**Your goal**.
Using the entries below, show all lines with the string "blob".

**Records for the task**.
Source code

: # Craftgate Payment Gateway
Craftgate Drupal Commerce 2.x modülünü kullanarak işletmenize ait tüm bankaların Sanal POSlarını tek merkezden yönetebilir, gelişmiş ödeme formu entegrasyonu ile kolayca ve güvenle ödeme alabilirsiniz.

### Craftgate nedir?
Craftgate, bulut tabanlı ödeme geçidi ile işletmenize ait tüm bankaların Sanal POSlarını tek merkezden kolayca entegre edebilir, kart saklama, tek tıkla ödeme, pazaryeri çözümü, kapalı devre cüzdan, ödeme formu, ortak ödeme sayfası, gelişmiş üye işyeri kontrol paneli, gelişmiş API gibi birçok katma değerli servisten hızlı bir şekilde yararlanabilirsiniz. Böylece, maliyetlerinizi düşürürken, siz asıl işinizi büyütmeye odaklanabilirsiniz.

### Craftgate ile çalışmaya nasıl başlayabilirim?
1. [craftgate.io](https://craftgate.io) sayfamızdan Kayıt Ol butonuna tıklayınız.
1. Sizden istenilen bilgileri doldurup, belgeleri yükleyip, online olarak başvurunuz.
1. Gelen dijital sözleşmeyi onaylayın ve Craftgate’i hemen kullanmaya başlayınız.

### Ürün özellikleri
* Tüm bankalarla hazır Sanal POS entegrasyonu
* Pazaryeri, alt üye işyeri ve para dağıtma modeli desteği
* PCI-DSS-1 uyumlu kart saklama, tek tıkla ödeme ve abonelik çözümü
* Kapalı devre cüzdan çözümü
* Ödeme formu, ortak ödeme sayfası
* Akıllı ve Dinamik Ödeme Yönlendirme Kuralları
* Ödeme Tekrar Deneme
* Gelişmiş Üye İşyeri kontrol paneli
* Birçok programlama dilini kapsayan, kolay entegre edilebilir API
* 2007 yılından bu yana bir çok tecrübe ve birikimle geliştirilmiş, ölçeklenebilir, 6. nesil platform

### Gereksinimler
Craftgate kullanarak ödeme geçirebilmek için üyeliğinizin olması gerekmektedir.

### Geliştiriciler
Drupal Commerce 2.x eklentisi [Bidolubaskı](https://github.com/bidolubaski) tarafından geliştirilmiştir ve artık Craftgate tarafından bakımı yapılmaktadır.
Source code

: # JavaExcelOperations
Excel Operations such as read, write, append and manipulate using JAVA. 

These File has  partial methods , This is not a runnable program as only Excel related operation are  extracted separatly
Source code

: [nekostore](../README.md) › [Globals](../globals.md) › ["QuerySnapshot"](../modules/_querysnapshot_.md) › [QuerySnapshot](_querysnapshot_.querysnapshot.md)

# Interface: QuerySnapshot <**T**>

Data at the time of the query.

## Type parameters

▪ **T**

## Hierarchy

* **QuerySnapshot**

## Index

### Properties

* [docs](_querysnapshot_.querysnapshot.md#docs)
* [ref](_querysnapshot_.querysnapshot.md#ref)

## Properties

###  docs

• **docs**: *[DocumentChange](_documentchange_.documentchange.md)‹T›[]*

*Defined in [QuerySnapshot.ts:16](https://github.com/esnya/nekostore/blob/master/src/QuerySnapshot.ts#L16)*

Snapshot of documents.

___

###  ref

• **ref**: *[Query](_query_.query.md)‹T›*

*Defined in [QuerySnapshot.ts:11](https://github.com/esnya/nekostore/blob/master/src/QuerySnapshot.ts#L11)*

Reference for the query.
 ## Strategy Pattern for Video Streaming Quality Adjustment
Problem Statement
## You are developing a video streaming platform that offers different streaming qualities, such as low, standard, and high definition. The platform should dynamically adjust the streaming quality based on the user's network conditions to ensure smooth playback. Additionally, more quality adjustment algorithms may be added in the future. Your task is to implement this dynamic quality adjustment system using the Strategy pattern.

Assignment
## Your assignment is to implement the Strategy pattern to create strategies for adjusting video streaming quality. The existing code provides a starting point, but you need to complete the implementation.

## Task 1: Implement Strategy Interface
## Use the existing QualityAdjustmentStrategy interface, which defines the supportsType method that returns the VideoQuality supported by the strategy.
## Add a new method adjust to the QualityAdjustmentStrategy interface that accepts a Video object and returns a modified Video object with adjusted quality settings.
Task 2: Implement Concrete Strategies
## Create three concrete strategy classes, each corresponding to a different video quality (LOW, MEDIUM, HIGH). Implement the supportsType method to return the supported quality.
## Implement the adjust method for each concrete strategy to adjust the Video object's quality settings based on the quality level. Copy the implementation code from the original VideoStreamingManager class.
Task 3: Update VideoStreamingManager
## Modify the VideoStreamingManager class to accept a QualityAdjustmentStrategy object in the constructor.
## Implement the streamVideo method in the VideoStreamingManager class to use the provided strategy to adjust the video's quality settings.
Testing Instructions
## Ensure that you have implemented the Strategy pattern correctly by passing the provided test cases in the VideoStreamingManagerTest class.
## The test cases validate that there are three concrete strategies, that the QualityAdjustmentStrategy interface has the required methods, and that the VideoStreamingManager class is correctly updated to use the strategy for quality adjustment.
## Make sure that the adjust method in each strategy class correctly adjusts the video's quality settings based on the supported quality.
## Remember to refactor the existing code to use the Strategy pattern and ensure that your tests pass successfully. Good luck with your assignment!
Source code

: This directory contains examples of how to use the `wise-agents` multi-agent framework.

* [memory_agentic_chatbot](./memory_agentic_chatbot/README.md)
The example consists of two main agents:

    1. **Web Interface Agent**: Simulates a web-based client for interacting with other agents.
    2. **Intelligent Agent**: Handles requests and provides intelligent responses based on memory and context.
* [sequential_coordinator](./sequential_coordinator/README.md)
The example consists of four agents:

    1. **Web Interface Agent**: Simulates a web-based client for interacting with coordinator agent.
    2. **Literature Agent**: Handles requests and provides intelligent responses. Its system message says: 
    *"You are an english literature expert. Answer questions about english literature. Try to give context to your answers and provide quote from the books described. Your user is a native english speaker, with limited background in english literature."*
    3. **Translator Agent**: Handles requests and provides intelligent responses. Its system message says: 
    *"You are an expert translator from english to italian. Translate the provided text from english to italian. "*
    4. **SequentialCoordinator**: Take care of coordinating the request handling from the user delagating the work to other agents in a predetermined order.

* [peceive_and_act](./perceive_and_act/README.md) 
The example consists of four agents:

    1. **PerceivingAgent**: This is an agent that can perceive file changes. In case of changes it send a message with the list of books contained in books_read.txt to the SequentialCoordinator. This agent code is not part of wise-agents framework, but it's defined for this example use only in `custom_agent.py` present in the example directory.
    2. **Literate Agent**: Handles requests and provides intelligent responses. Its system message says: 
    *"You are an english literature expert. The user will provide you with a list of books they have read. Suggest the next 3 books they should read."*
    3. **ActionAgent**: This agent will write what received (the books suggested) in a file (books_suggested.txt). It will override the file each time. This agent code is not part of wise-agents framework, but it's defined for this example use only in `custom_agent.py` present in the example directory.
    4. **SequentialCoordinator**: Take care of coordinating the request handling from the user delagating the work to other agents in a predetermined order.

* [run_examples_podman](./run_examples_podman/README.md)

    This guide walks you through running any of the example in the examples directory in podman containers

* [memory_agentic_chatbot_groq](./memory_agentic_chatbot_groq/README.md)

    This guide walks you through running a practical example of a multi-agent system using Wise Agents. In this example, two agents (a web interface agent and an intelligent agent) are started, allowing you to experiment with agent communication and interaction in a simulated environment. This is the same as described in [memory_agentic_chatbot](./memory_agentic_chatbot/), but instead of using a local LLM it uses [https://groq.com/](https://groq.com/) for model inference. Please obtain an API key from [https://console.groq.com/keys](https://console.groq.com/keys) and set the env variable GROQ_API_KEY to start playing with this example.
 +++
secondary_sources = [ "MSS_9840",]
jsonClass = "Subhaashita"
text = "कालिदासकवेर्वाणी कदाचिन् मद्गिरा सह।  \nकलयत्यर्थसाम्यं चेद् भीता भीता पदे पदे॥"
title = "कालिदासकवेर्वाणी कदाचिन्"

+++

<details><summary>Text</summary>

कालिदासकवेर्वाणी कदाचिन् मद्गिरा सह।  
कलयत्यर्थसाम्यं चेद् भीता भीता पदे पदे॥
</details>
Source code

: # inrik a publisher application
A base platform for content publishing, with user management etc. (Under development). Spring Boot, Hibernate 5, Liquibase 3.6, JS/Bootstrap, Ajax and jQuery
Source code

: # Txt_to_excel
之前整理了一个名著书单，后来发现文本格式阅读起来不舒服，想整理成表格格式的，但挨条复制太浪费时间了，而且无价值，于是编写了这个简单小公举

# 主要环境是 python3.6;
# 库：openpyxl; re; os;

**Answer box**.
*Defined in [QuerySnapshot.ts:16](https://github.com/esnya/nekostore/blob/master/src/QuerySnapshot.ts#L16)*
*Defined in [QuerySnapshot.ts:11](https://github.com/esnya/nekostore/blob/master/src/QuerySnapshot.ts#L11)*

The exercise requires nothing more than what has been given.